RECORDS SHOWN:
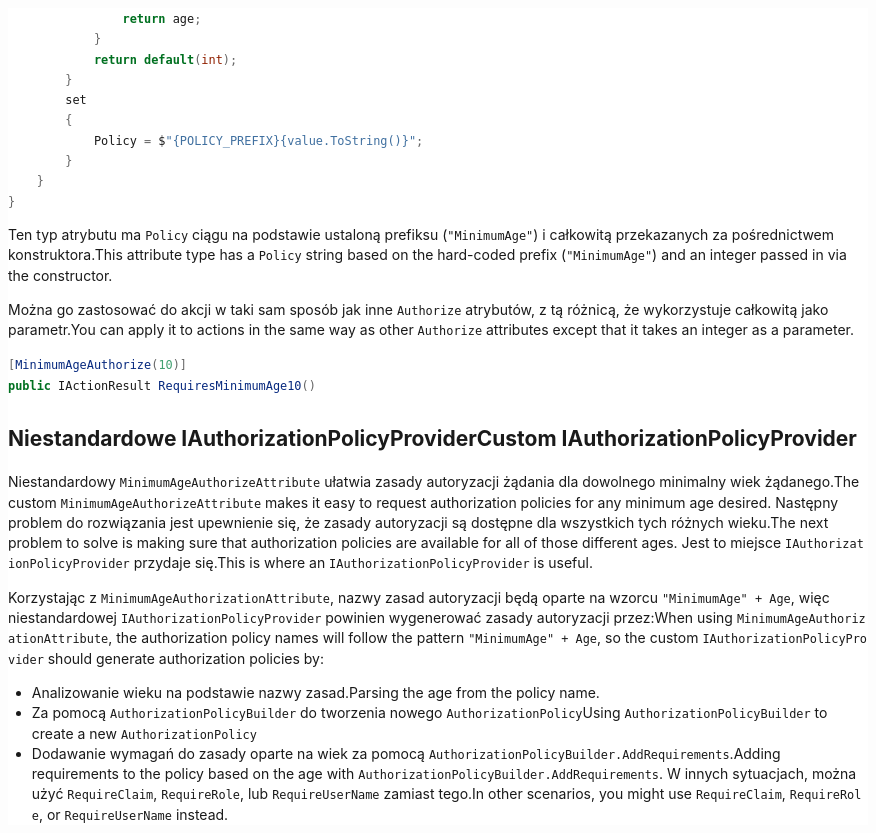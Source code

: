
 ```csharp
                return age;
            }
            return default(int);
        }
        set
        {
            Policy = $"{POLICY_PREFIX}{value.ToString()}";
        }
    }
}
```

<span data-ttu-id="f2caa-135">Ten typ atrybutu ma `Policy` ciągu na podstawie ustaloną prefiksu (`"MinimumAge"`) i całkowitą przekazanych za pośrednictwem konstruktora.</span><span class="sxs-lookup"><span data-stu-id="f2caa-135">This attribute type has a `Policy` string based on the hard-coded prefix (`"MinimumAge"`) and an integer passed in via the constructor.</span></span>

<span data-ttu-id="f2caa-136">Można go zastosować do akcji w taki sam sposób jak inne `Authorize` atrybutów, z tą różnicą, że wykorzystuje całkowitą jako parametr.</span><span class="sxs-lookup"><span data-stu-id="f2caa-136">You can apply it to actions in the same way as other `Authorize` attributes except that it takes an integer as a parameter.</span></span>

```csharp
[MinimumAgeAuthorize(10)]
public IActionResult RequiresMinimumAge10()
```

## <a name="custom-iauthorizationpolicyprovider"></a><span data-ttu-id="f2caa-137">Niestandardowe IAuthorizationPolicyProvider</span><span class="sxs-lookup"><span data-stu-id="f2caa-137">Custom IAuthorizationPolicyProvider</span></span>

<span data-ttu-id="f2caa-138">Niestandardowy `MinimumAgeAuthorizeAttribute` ułatwia zasady autoryzacji żądania dla dowolnego minimalny wiek żądanego.</span><span class="sxs-lookup"><span data-stu-id="f2caa-138">The custom `MinimumAgeAuthorizeAttribute` makes it easy to request authorization policies for any minimum age desired.</span></span> <span data-ttu-id="f2caa-139">Następny problem do rozwiązania jest upewnienie się, że zasady autoryzacji są dostępne dla wszystkich tych różnych wieku.</span><span class="sxs-lookup"><span data-stu-id="f2caa-139">The next problem to solve is making sure that authorization policies are available for all of those different ages.</span></span> <span data-ttu-id="f2caa-140">Jest to miejsce `IAuthorizationPolicyProvider` przydaje się.</span><span class="sxs-lookup"><span data-stu-id="f2caa-140">This is where an `IAuthorizationPolicyProvider` is useful.</span></span>

<span data-ttu-id="f2caa-141">Korzystając z `MinimumAgeAuthorizationAttribute`, nazwy zasad autoryzacji będą oparte na wzorcu `"MinimumAge" + Age`, więc niestandardowej `IAuthorizationPolicyProvider` powinien wygenerować zasady autoryzacji przez:</span><span class="sxs-lookup"><span data-stu-id="f2caa-141">When using `MinimumAgeAuthorizationAttribute`, the authorization policy names will follow the pattern `"MinimumAge" + Age`, so the custom `IAuthorizationPolicyProvider` should generate authorization policies by:</span></span>

* <span data-ttu-id="f2caa-142">Analizowanie wieku na podstawie nazwy zasad.</span><span class="sxs-lookup"><span data-stu-id="f2caa-142">Parsing the age from the policy name.</span></span>
* <span data-ttu-id="f2caa-143">Za pomocą `AuthorizationPolicyBuilder` do tworzenia nowego `AuthorizationPolicy`</span><span class="sxs-lookup"><span data-stu-id="f2caa-143">Using `AuthorizationPolicyBuilder` to create a new `AuthorizationPolicy`</span></span>
* <span data-ttu-id="f2caa-144">Dodawanie wymagań do zasady oparte na wiek za pomocą `AuthorizationPolicyBuilder.AddRequirements`.</span><span class="sxs-lookup"><span data-stu-id="f2caa-144">Adding requirements to the policy based on the age with `AuthorizationPolicyBuilder.AddRequirements`.</span></span> <span data-ttu-id="f2caa-145">W innych sytuacjach, można użyć `RequireClaim`, `RequireRole`, lub `RequireUserName` zamiast tego.</span><span class="sxs-lookup"><span data-stu-id="f2caa-145">In other scenarios, you might use `RequireClaim`, `RequireRole`, or `RequireUserName` instead.</span></span>
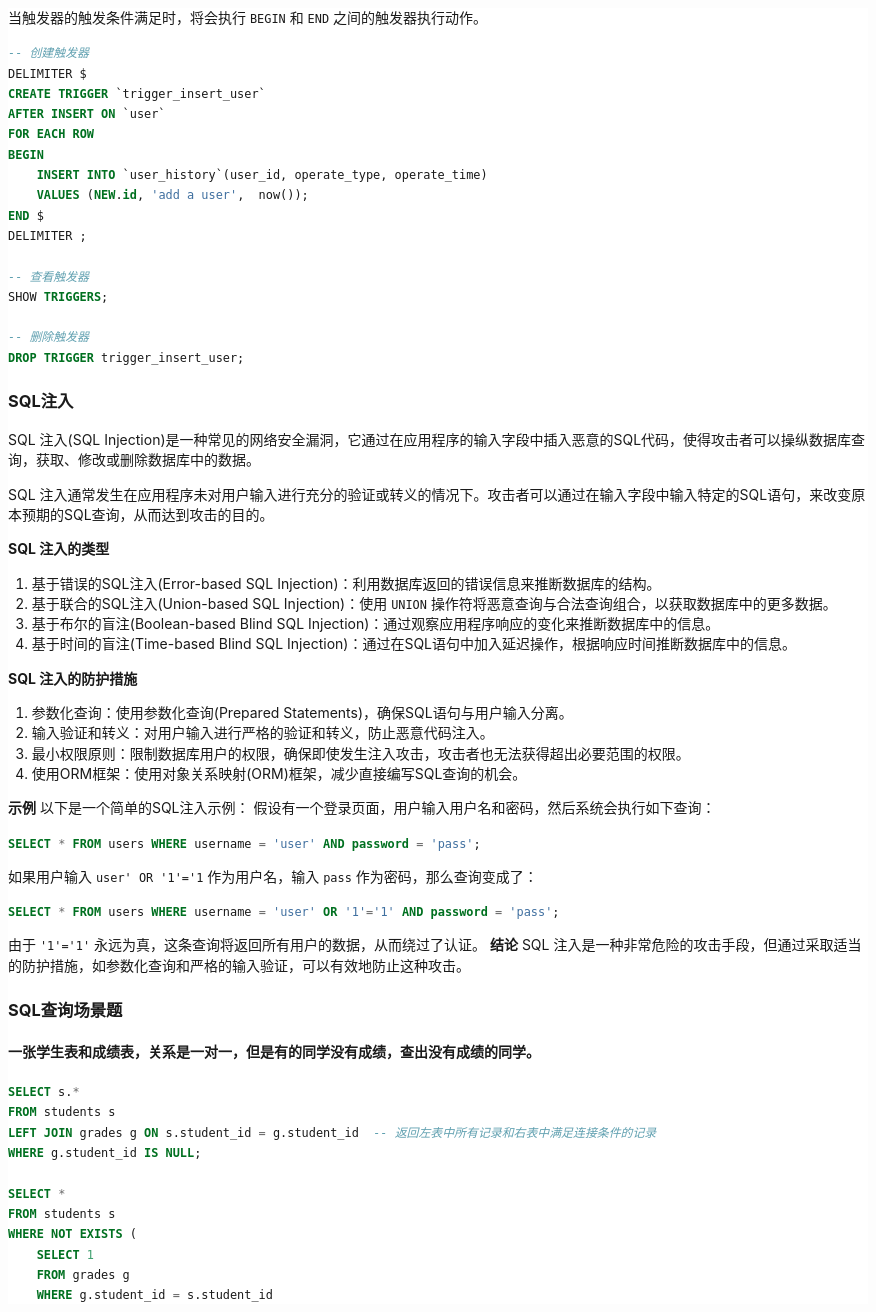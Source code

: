 当触发器的触发条件满足时，将会执行 `BEGIN` 和 `END` 之间的触发器执行动作。

```sql
-- 创建触发器
DELIMITER $
CREATE TRIGGER `trigger_insert_user`
AFTER INSERT ON `user`
FOR EACH ROW
BEGIN
    INSERT INTO `user_history`(user_id, operate_type, operate_time)
    VALUES (NEW.id, 'add a user',  now());
END $
DELIMITER ;

-- 查看触发器
SHOW TRIGGERS;

-- 删除触发器
DROP TRIGGER trigger_insert_user;
```

### SQL注入
SQL 注入(SQL Injection)是一种常见的网络安全漏洞，它通过在应用程序的输入字段中插入恶意的SQL代码，使得攻击者可以操纵数据库查询，获取、修改或删除数据库中的数据。

SQL 注入通常发生在应用程序未对用户输入进行充分的验证或转义的情况下。攻击者可以通过在输入字段中输入特定的SQL语句，来改变原本预期的SQL查询，从而达到攻击的目的。

**SQL 注入的类型**
1. 基于错误的SQL注入(Error-based SQL Injection)：利用数据库返回的错误信息来推断数据库的结构。
2. 基于联合的SQL注入(Union-based SQL Injection)：使用 `UNION` 操作符将恶意查询与合法查询组合，以获取数据库中的更多数据。
3. 基于布尔的盲注(Boolean-based Blind SQL Injection)：通过观察应用程序响应的变化来推断数据库中的信息。
4. 基于时间的盲注(Time-based Blind SQL Injection)：通过在SQL语句中加入延迟操作，根据响应时间推断数据库中的信息。

**SQL 注入的防护措施**
1. 参数化查询：使用参数化查询(Prepared Statements)，确保SQL语句与用户输入分离。
2. 输入验证和转义：对用户输入进行严格的验证和转义，防止恶意代码注入。
3. 最小权限原则：限制数据库用户的权限，确保即使发生注入攻击，攻击者也无法获得超出必要范围的权限。
4. 使用ORM框架：使用对象关系映射(ORM)框架，减少直接编写SQL查询的机会。

**示例**
以下是一个简单的SQL注入示例：
假设有一个登录页面，用户输入用户名和密码，然后系统会执行如下查询：
```sql
SELECT * FROM users WHERE username = 'user' AND password = 'pass';
```
如果用户输入 `user' OR '1'='1` 作为用户名，输入 `pass` 作为密码，那么查询变成了：
```sql
SELECT * FROM users WHERE username = 'user' OR '1'='1' AND password = 'pass';
```
由于 `'1'='1'` 永远为真，这条查询将返回所有用户的数据，从而绕过了认证。
**结论**
SQL 注入是一种非常危险的攻击手段，但通过采取适当的防护措施，如参数化查询和严格的输入验证，可以有效地防止这种攻击。

### SQL查询场景题
#### 一张学生表和成绩表，关系是一对一，但是有的同学没有成绩，查出没有成绩的同学。
```sql
SELECT s.*  
FROM students s  
LEFT JOIN grades g ON s.student_id = g.student_id  -- 返回左表中所有记录和右表中满足连接条件的记录
WHERE g.student_id IS NULL;

SELECT *  
FROM students s  
WHERE NOT EXISTS (  
    SELECT 1  
    FROM grades g  
    WHERE g.student_id = s.student_id  
```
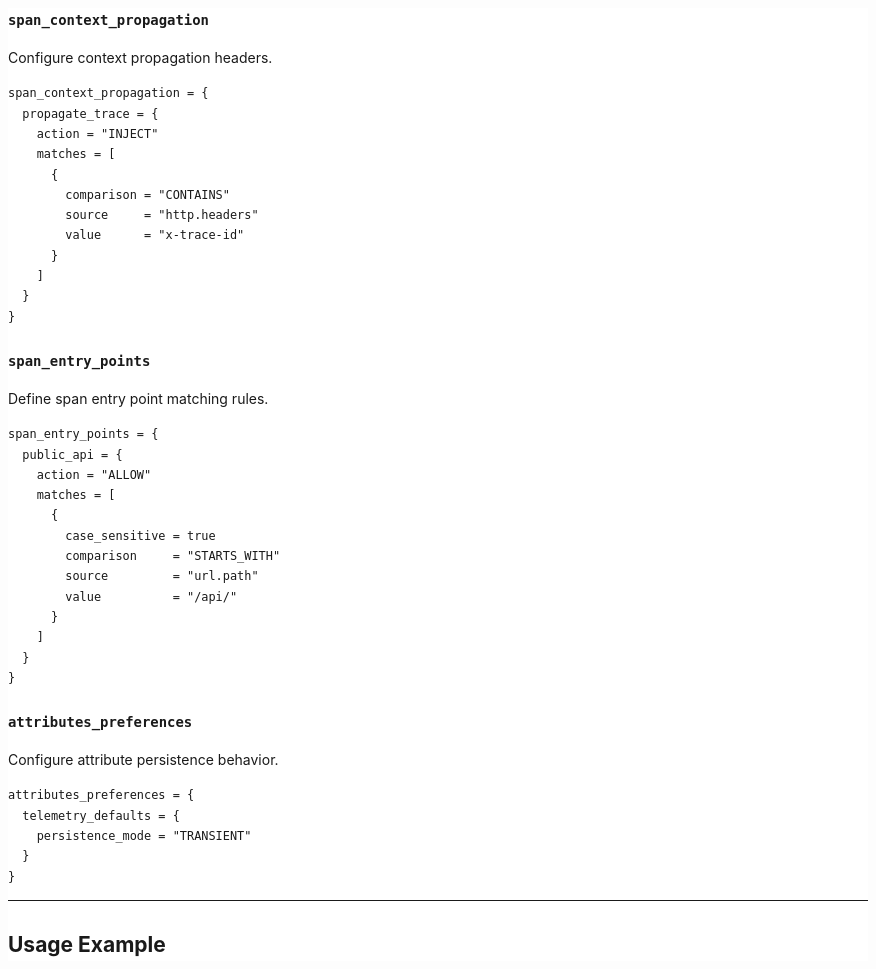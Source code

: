 ### `span_context_propagation`

Configure context propagation headers.

```hcl
span_context_propagation = {
  propagate_trace = {
    action = "INJECT"
    matches = [
      {
        comparison = "CONTAINS"
        source     = "http.headers"
        value      = "x-trace-id"
      }
    ]
  }
}
```

### `span_entry_points`

Define span entry point matching rules.

```hcl
span_entry_points = {
  public_api = {
    action = "ALLOW"
    matches = [
      {
        case_sensitive = true
        comparison     = "STARTS_WITH"
        source         = "url.path"
        value          = "/api/"
      }
    ]
  }
}
```

### `attributes_preferences`

Configure attribute persistence behavior.

```hcl
attributes_preferences = {
  telemetry_defaults = {
    persistence_mode = "TRANSIENT"
  }
}
```

---

## Usage Example
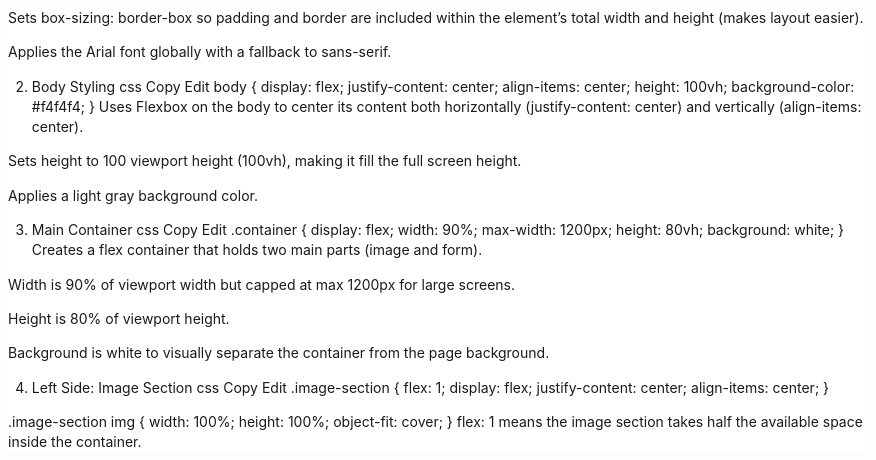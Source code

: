 Sets box-sizing: border-box so padding and border are included within the element’s total width and height (makes layout easier).

Applies the Arial font globally with a fallback to sans-serif.

2. Body Styling
css
Copy
Edit
body {
    display: flex;
    justify-content: center;
    align-items: center;
    height: 100vh;
    background-color: #f4f4f4;
}
Uses Flexbox on the body to center its content both horizontally (justify-content: center) and vertically (align-items: center).

Sets height to 100 viewport height (100vh), making it fill the full screen height.

Applies a light gray background color.

3. Main Container
css
Copy
Edit
.container {
    display: flex;
    width: 90%;
    max-width: 1200px;
    height: 80vh;
    background: white;
}
Creates a flex container that holds two main parts (image and form).

Width is 90% of viewport width but capped at max 1200px for large screens.

Height is 80% of viewport height.

Background is white to visually separate the container from the page background.

4. Left Side: Image Section
css
Copy
Edit
.image-section {
    flex: 1;
    display: flex;
    justify-content: center;
    align-items: center;
}

.image-section img {
    width: 100%;
    height: 100%;
    object-fit: cover;
}
flex: 1 means the image section takes half the available space inside the container.
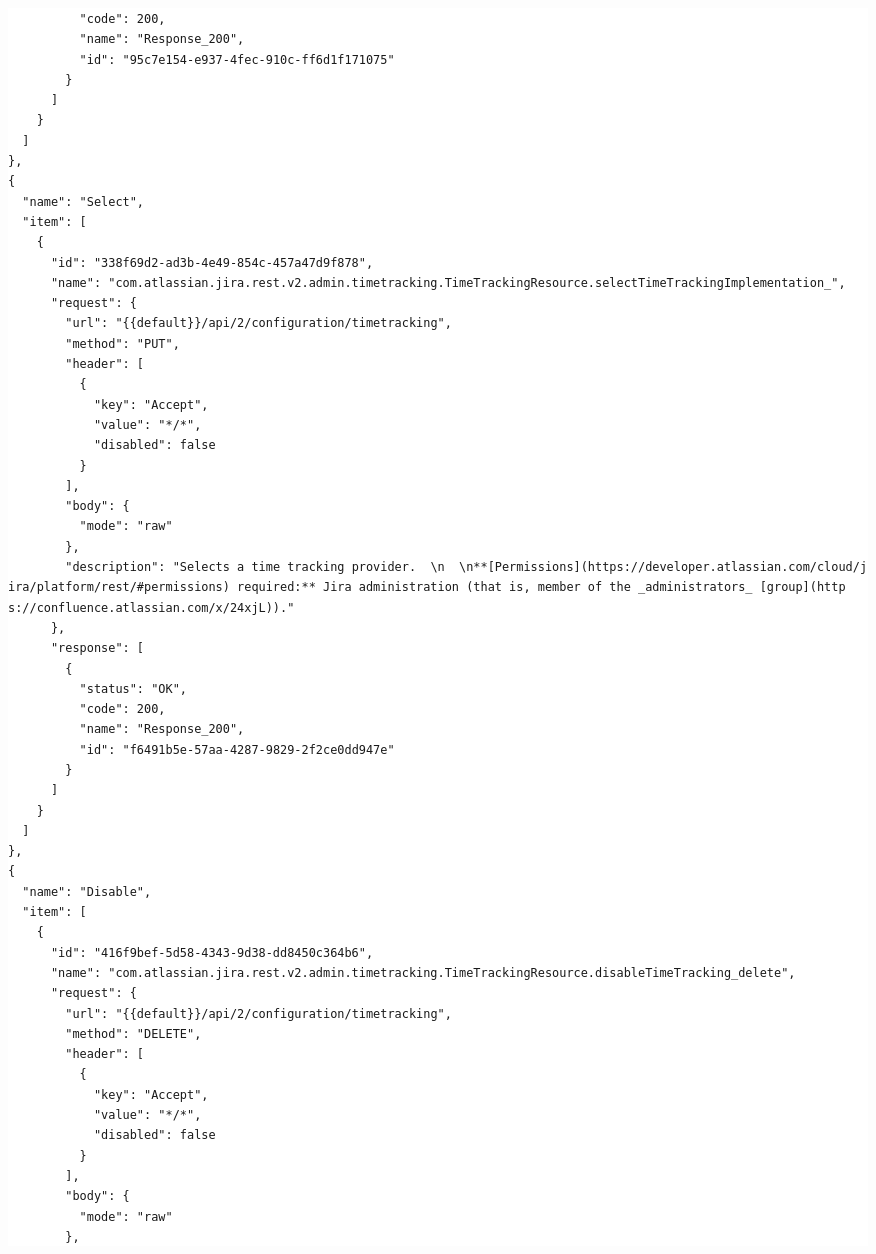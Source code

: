               "code": 200,
              "name": "Response_200",
              "id": "95c7e154-e937-4fec-910c-ff6d1f171075"
            }
          ]
        }
      ]
    },
    {
      "name": "Select",
      "item": [
        {
          "id": "338f69d2-ad3b-4e49-854c-457a47d9f878",
          "name": "com.atlassian.jira.rest.v2.admin.timetracking.TimeTrackingResource.selectTimeTrackingImplementation_",
          "request": {
            "url": "{{default}}/api/2/configuration/timetracking",
            "method": "PUT",
            "header": [
              {
                "key": "Accept",
                "value": "*/*",
                "disabled": false
              }
            ],
            "body": {
              "mode": "raw"
            },
            "description": "Selects a time tracking provider.  \n  \n**[Permissions](https://developer.atlassian.com/cloud/jira/platform/rest/#permissions) required:** Jira administration (that is, member of the _administrators_ [group](https://confluence.atlassian.com/x/24xjL))."
          },
          "response": [
            {
              "status": "OK",
              "code": 200,
              "name": "Response_200",
              "id": "f6491b5e-57aa-4287-9829-2f2ce0dd947e"
            }
          ]
        }
      ]
    },
    {
      "name": "Disable",
      "item": [
        {
          "id": "416f9bef-5d58-4343-9d38-dd8450c364b6",
          "name": "com.atlassian.jira.rest.v2.admin.timetracking.TimeTrackingResource.disableTimeTracking_delete",
          "request": {
            "url": "{{default}}/api/2/configuration/timetracking",
            "method": "DELETE",
            "header": [
              {
                "key": "Accept",
                "value": "*/*",
                "disabled": false
              }
            ],
            "body": {
              "mode": "raw"
            },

TASK TO CARRY OUT:
Pull from the data each line where the string "całkowitą" turns up.

ANSWER TO THIS PROBLEM:
<span data-ttu-id="f2caa-135">Ten typ atrybutu ma `Policy` ciągu na podstawie ustaloną prefiksu (`"MinimumAge"`) i całkowitą przekazanych za pośrednictwem konstruktora.</span><span class="sxs-lookup"><span data-stu-id="f2caa-135">This attribute type has a `Policy` string based on the hard-coded prefix (`"MinimumAge"`) and an integer passed in via the constructor.</span></span>
<span data-ttu-id="f2caa-136">Można go zastosować do akcji w taki sam sposób jak inne `Authorize` atrybutów, z tą różnicą, że wykorzystuje całkowitą jako parametr.</span><span class="sxs-lookup"><span data-stu-id="f2caa-136">You can apply it to actions in the same way as other `Authorize` attributes except that it takes an integer as a parameter.</span></span>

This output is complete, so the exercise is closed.